=== Section Start ===
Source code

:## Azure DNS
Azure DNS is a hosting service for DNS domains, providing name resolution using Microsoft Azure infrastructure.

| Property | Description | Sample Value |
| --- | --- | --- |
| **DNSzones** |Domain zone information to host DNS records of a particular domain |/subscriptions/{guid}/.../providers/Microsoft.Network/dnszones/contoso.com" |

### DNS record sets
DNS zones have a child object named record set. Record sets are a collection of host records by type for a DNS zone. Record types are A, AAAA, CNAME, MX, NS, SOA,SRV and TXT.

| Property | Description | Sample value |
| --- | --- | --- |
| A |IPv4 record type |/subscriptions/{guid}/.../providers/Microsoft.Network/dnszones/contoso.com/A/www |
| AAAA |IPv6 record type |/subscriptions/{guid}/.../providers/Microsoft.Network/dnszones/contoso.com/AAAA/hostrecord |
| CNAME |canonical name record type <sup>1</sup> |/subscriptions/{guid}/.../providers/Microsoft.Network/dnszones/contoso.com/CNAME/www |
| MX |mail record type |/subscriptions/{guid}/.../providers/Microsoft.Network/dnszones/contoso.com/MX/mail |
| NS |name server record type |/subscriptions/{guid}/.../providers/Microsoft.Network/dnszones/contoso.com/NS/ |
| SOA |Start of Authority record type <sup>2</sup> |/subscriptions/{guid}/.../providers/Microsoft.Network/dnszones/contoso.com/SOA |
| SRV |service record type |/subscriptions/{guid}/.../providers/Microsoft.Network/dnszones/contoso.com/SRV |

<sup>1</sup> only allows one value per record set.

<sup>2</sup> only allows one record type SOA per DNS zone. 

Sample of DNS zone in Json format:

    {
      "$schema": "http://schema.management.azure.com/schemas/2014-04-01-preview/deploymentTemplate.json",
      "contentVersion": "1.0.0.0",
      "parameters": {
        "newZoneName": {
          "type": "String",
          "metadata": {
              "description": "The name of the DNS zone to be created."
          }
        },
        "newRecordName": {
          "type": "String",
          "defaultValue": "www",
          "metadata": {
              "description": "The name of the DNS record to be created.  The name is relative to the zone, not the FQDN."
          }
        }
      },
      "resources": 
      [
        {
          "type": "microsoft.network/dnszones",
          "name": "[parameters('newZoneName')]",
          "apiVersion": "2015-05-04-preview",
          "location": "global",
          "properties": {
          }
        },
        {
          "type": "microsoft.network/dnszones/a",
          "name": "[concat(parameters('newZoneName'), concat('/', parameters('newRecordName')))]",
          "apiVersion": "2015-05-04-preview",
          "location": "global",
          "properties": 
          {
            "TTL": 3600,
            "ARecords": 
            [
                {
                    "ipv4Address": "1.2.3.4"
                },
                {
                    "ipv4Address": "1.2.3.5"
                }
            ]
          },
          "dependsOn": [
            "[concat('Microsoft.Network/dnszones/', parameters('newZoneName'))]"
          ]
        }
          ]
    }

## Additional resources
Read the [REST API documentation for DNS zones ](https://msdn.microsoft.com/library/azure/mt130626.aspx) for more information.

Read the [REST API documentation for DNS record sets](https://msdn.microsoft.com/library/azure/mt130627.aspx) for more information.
=== Section End ===
WHAT THE TASK ASKS: Every entry must be duplicated exactly as it stands.

RESPONSE AREA:
Source code

:## Azure DNS
Azure DNS is a hosting service for DNS domains, providing name resolution using Microsoft Azure infrastructure.

| Property | Description | Sample Value |
| --- | --- | --- |
| **DNSzones** |Domain zone information to host DNS records of a particular domain |/subscriptions/{guid}/.../providers/Microsoft.Network/dnszones/contoso.com" |

### DNS record sets
DNS zones have a child object named record set. Record sets are a collection of host records by type for a DNS zone. Record types are A, AAAA, CNAME, MX, NS, SOA,SRV and TXT.

| Property | Description | Sample value |
| --- | --- | --- |
| A |IPv4 record type |/subscriptions/{guid}/.../providers/Microsoft.Network/dnszones/contoso.com/A/www |
| AAAA |IPv6 record type |/subscriptions/{guid}/.../providers/Microsoft.Network/dnszones/contoso.com/AAAA/hostrecord |
| CNAME |canonical name record type <sup>1</sup> |/subscriptions/{guid}/.../providers/Microsoft.Network/dnszones/contoso.com/CNAME/www |
| MX |mail record type |/subscriptions/{guid}/.../providers/Microsoft.Network/dnszones/contoso.com/MX/mail |
| NS |name server record type |/subscriptions/{guid}/.../providers/Microsoft.Network/dnszones/contoso.com/NS/ |
| SOA |Start of Authority record type <sup>2</sup> |/subscriptions/{guid}/.../providers/Microsoft.Network/dnszones/contoso.com/SOA |
| SRV |service record type |/subscriptions/{guid}/.../providers/Microsoft.Network/dnszones/contoso.com/SRV |

<sup>1</sup> only allows one value per record set.

<sup>2</sup> only allows one record type SOA per DNS zone. 

Sample of DNS zone in Json format:

    {
      "$schema": "http://schema.management.azure.com/schemas/2014-04-01-preview/deploymentTemplate.json",
      "contentVersion": "1.0.0.0",
      "parameters": {
        "newZoneName": {
          "type": "String",
          "metadata": {
              "description": "The name of the DNS zone to be created."
          }
        },
        "newRecordName": {
          "type": "String",
          "defaultValue": "www",
          "metadata": {
              "description": "The name of the DNS record to be created.  The name is relative to the zone, not the FQDN."
          }
        }
      },
      "resources": 
      [
        {
          "type": "microsoft.network/dnszones",
          "name": "[parameters('newZoneName')]",
          "apiVersion": "2015-05-04-preview",
          "location": "global",
          "properties": {
          }
        },
        {
          "type": "microsoft.network/dnszones/a",
          "name": "[concat(parameters('newZoneName'), concat('/', parameters('newRecordName')))]",
          "apiVersion": "2015-05-04-preview",
          "location": "global",
          "properties": 
          {
            "TTL": 3600,
            "ARecords": 
            [
                {
                    "ipv4Address": "1.2.3.4"
                },
                {
                    "ipv4Address": "1.2.3.5"
                }
            ]
          },
          "dependsOn": [
            "[concat('Microsoft.Network/dnszones/', parameters('newZoneName'))]"
          ]
        }
          ]
    }

## Additional resources
Read the [REST API documentation for DNS zones ](https://msdn.microsoft.com/library/azure/mt130626.aspx) for more information.

Read the [REST API documentation for DNS record sets](https://msdn.microsoft.com/library/azure/mt130627.aspx) for more information.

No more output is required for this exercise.